Aync runtime method not being properly exported?

This is from the latest MLIR upstream as of Jun 21 74909e4b6e9bc0da6c197cf6c4419991a8dc335f
I notice that the async runtime lib methods aren’t being exported through its library. I notice this in lib/ExecutionEngine/CMakeLists.txt which is by default hiding all symbols and the ones to export aren’t being exported explicitly.

set_property(TARGET mlir_async_runtime PROPERTY CXX_VISIBILITY_PRESET hidden)

For eg:

$ nm lib/libmlir_async_runtime.so | grep mlirAsyncRuntimeAwaitToken
000000000006e360 t mlirAsyncRuntimeAwaitToken
...

(Note t above instead of T.)
I can confirm that trying to use the library from the Python bindings leads to errors on these symbols being missing. I am not sure though as to how mlir-cpu-runner is able to find these (check-mlir passes). Dropping the hidden setting exposes these methods and it’s found via the Python bindings. But are these methods missing explicit visibility settings?

@antiagainst

We setup the runner libraries to rely on explicit loading of the symbols independently of the visibility, so that the only two symbols exposed by the runner libraries need to be these:

$ nm lib/libmlir_async_runtime.so  | grep " T "
0000000000005de0 T __mlir_runner_destroy
0000000000005580 T __mlir_runner_init

(not all the runner libraries have been updated on this pattern though).

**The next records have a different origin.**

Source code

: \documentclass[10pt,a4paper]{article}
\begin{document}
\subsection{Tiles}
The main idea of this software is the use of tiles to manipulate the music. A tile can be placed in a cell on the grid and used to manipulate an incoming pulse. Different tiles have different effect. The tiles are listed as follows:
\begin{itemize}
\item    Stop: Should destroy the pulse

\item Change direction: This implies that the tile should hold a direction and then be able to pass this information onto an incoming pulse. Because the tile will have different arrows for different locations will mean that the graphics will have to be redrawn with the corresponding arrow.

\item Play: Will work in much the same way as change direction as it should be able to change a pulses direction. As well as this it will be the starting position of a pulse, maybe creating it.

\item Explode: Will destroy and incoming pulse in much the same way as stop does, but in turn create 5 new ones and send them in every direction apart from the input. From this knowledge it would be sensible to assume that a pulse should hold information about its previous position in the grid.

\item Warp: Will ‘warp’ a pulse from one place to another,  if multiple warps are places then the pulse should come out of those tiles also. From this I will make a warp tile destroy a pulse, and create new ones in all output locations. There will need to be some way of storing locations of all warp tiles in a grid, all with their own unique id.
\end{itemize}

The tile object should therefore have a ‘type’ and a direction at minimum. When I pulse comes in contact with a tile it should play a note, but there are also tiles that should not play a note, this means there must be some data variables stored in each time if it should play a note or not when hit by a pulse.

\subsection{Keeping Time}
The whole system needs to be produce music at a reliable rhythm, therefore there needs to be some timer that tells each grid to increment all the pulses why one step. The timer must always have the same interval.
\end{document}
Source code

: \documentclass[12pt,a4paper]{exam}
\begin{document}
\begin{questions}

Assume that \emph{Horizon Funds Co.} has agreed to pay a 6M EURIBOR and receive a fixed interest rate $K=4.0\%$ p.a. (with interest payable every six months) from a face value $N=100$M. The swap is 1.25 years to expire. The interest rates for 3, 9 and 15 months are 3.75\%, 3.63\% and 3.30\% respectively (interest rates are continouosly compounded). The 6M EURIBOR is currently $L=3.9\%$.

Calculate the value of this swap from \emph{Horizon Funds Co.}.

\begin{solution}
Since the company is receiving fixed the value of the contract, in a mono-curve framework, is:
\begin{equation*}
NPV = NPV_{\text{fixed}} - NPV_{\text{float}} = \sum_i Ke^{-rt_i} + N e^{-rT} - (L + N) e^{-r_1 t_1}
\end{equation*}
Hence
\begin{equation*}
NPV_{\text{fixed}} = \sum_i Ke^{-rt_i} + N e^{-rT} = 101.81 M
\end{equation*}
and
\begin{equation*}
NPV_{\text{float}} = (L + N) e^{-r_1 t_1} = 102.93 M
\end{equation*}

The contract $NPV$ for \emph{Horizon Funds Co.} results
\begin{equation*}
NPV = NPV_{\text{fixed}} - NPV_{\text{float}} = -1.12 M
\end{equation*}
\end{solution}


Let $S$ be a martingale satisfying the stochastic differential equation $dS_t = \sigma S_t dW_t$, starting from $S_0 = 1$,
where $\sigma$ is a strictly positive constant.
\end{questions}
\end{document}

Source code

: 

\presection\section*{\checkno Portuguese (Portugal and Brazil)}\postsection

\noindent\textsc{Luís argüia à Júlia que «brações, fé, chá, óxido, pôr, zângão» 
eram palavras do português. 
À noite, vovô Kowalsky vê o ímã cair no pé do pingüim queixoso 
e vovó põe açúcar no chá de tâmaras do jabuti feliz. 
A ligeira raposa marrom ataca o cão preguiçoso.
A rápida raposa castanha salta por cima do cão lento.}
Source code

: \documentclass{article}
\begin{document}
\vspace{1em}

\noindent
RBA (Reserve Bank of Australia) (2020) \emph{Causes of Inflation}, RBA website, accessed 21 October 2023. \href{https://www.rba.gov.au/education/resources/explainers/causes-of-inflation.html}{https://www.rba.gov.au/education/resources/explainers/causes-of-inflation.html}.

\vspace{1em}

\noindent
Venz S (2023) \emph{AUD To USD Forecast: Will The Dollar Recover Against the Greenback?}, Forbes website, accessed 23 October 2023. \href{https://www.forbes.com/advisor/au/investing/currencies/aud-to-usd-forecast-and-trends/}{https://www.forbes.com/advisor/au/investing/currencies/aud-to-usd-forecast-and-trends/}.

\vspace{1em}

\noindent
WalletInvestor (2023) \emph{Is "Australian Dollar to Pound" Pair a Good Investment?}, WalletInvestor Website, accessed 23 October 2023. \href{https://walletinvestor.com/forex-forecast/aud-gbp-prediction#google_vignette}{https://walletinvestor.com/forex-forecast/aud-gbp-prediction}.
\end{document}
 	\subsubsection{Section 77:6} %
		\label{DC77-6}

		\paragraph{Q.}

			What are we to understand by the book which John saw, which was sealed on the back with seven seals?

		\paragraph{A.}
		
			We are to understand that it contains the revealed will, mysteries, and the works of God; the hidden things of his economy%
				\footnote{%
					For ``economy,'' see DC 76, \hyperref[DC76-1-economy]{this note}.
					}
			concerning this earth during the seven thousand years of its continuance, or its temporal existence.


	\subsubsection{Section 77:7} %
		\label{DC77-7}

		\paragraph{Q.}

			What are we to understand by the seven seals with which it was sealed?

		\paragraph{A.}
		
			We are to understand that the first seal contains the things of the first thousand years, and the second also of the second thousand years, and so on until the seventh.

See here for the implementation: llvm-project/AsyncRuntime.cpp at main · llvm/llvm-project · GitHub

Thanks, so this was the cause. The Python shared lib loading path is missing handling of libraries that are set up with this approach. Although the relevant code is in JitRunner.cpp:

llvm::StringMap<void *> exportSymbols;
  SmallVector<MlirRunnerDestroyFn> destroyFns;

  // Handle libraries that do support mlir-runner init/destroy callbacks.
  for (auto &libPath : libPaths) {
    auto lib = llvm::sys::DynamicLibrary::getPermanentLibrary(libPath.c_str());
    void *initSym = lib.getAddressOfSymbol("__mlir_runner_init");
    void *destroySim = lib.getAddressOfSymbol("__mlir_runner_destroy");

    // Library does not support mlir runner, load it with ExecutionEngine.
    if (!initSym || !destroySim) {
      executionEngineLibs.push_back(libPath);
      continue;
    }

    auto initFn = reinterpret_cast<MlirRunnerInitFn>(initSym);
    initFn(exportSymbols);

    auto destroyFn = reinterpret_cast<MlirRunnerDestroyFn>(destroySim);
    destroyFns.push_back(destroyFn);
  }

  // Build a runtime symbol map from the config and exported symbols.
  auto runtimeSymbolMap = [&](llvm::orc::MangleAndInterner interner) {
    auto symbolMap = config.runtimeSymbolMap ? config.runtimeSymbolMap(interner)
                                             : llvm::orc::SymbolMap();
    for (auto &exportSymbol : exportSymbols)
      symbolMap[interner(exportSymbol.getKey())] =
          llvm::JITEvaluatedSymbol::fromPointer(exportSymbol.getValue());
    return symbolMap;
  };

  ...

  auto engine = std::move(*expectedEngine);
  engine->registerSymbols(runtimeSymbolMap);

and which is why the symbols were still found via the cpu-runner path, can I know why this additional setup to call a special init function instead of exposing the desired ones via a visibility attribute?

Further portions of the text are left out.